▶ **PROBLEM TO SOLVE**
Which of the lines below include the word "kallas"? Pull each one out.

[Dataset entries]
···

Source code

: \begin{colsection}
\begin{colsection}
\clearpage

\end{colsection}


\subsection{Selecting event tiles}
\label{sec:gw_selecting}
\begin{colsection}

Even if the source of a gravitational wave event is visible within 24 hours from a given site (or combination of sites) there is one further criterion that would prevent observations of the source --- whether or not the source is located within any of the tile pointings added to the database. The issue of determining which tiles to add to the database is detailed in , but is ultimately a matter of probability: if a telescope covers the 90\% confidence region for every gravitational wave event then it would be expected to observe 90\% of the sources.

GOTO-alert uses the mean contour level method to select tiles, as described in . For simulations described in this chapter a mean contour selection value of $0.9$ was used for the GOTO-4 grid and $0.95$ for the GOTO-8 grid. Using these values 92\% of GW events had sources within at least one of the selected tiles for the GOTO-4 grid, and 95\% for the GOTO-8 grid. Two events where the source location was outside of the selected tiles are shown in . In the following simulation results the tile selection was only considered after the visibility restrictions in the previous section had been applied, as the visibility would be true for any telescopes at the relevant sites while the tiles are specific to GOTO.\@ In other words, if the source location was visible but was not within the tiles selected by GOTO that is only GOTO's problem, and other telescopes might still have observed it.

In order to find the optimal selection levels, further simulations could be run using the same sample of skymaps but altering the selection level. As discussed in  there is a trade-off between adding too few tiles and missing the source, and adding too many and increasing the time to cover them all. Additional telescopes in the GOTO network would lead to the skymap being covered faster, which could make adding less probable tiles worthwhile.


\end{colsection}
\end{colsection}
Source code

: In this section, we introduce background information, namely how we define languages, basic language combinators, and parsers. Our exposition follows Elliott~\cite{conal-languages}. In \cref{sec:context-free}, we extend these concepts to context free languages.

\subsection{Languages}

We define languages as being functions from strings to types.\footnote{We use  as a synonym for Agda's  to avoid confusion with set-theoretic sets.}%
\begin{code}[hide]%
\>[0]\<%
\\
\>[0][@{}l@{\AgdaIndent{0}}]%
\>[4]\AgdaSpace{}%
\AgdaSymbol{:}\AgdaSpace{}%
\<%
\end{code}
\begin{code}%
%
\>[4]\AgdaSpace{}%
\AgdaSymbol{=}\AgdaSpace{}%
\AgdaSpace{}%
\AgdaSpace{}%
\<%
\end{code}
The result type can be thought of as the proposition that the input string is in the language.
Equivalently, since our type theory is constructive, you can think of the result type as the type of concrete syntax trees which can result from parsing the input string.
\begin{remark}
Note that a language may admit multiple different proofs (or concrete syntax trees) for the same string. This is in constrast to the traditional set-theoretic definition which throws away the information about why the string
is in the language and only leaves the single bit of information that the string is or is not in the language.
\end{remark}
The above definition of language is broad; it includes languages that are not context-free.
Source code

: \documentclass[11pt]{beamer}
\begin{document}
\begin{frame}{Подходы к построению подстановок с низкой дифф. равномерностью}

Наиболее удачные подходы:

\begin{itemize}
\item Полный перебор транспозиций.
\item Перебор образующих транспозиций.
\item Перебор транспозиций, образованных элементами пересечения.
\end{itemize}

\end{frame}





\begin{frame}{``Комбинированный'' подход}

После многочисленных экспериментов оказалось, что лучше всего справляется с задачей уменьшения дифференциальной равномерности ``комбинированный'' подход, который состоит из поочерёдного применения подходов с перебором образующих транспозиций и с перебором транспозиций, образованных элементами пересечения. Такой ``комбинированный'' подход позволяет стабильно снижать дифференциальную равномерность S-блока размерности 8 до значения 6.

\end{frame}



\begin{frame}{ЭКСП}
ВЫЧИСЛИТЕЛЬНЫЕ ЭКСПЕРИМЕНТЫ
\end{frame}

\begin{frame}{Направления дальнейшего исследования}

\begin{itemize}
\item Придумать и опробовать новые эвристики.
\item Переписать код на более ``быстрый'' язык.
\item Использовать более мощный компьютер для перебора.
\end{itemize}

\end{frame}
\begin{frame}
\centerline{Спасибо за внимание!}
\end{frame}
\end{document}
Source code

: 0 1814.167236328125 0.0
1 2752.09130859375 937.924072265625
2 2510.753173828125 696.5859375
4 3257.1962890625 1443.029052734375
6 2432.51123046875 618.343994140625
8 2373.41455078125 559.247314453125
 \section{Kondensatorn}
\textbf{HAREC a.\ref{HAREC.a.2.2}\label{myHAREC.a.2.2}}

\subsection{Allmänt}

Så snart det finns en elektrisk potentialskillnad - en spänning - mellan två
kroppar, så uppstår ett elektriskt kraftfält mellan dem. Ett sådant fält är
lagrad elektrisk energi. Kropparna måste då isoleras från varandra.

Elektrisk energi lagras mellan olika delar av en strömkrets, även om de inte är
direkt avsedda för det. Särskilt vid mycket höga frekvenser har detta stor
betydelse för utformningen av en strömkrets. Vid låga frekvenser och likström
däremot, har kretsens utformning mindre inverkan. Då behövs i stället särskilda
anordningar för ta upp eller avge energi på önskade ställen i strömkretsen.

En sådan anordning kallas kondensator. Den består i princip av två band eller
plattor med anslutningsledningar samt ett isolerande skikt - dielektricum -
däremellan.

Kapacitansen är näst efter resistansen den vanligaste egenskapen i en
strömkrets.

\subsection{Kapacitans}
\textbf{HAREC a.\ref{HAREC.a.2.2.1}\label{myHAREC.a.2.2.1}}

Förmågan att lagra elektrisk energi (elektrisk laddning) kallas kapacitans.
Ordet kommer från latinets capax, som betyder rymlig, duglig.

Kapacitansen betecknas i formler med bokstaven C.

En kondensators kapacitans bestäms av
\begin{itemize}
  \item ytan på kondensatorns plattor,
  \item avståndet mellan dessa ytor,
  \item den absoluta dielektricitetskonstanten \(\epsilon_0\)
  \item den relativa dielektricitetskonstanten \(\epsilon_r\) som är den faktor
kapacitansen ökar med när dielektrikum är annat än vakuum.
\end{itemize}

···

▶ **TASK RESPONSE**
En sådan anordning kallas kondensator. Den består i princip av två band eller
Förmågan att lagra elektrisk energi (elektrisk laddning) kallas kapacitans.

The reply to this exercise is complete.